(Record excerpts)
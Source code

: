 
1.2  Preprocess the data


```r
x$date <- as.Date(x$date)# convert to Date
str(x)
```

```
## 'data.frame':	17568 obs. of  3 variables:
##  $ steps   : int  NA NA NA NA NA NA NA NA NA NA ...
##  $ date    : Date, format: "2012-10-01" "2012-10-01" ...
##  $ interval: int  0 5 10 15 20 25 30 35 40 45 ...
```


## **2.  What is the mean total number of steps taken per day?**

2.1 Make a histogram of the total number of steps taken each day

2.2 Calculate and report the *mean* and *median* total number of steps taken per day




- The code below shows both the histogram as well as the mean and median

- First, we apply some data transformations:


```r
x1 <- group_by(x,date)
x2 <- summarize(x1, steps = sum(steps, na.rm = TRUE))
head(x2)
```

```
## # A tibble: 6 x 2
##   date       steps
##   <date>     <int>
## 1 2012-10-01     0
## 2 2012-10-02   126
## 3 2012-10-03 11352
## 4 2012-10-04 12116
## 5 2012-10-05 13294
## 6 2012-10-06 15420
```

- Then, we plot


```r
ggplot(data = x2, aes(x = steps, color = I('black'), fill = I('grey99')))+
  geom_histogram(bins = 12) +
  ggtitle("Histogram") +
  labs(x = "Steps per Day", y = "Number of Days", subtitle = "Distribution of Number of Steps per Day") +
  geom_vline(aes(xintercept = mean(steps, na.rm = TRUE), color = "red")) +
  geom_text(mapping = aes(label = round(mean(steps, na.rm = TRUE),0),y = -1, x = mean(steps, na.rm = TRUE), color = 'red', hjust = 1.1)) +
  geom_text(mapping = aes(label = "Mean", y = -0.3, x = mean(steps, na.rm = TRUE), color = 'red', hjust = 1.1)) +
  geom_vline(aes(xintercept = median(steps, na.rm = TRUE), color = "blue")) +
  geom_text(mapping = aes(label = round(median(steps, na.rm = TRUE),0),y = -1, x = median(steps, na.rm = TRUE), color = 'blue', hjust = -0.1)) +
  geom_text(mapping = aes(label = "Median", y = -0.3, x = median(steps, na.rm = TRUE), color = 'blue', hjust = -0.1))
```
(End Record excerpts)
(Record excerpts)
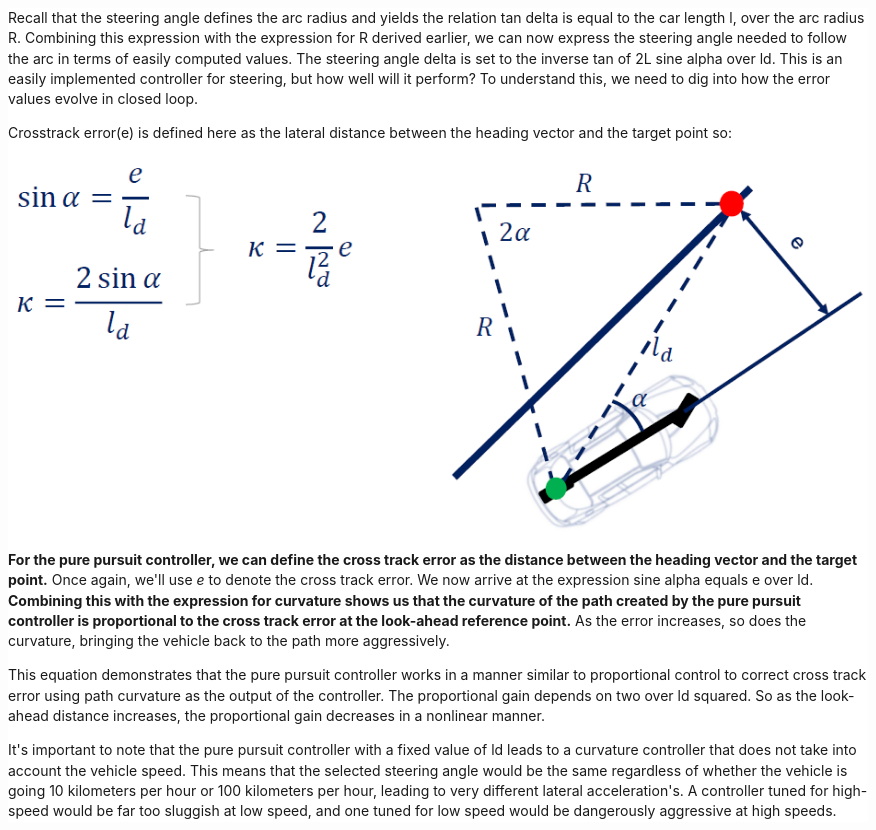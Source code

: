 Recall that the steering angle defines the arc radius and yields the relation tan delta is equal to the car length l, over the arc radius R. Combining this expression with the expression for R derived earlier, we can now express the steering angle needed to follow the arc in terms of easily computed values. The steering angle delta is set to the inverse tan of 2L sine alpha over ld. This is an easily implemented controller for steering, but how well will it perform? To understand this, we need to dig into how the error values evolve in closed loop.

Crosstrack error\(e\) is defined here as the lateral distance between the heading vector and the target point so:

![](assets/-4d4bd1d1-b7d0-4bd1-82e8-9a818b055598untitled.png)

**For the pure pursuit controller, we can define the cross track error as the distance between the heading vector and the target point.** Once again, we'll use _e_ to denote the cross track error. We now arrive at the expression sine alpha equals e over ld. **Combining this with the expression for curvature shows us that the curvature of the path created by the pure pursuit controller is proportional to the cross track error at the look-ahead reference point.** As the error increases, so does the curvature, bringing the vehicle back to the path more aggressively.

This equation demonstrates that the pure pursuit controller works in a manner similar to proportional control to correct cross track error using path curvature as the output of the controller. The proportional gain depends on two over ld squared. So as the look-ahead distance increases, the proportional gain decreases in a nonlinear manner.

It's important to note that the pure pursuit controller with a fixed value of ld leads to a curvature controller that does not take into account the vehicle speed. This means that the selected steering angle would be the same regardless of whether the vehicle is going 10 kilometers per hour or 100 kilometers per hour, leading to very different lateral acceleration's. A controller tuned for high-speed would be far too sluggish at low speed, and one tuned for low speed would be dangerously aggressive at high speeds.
(End Record excerpts)
= Exercise description =
For the records above, give the number of lines containing the string "data" and no other words.

= Exercise solution =
4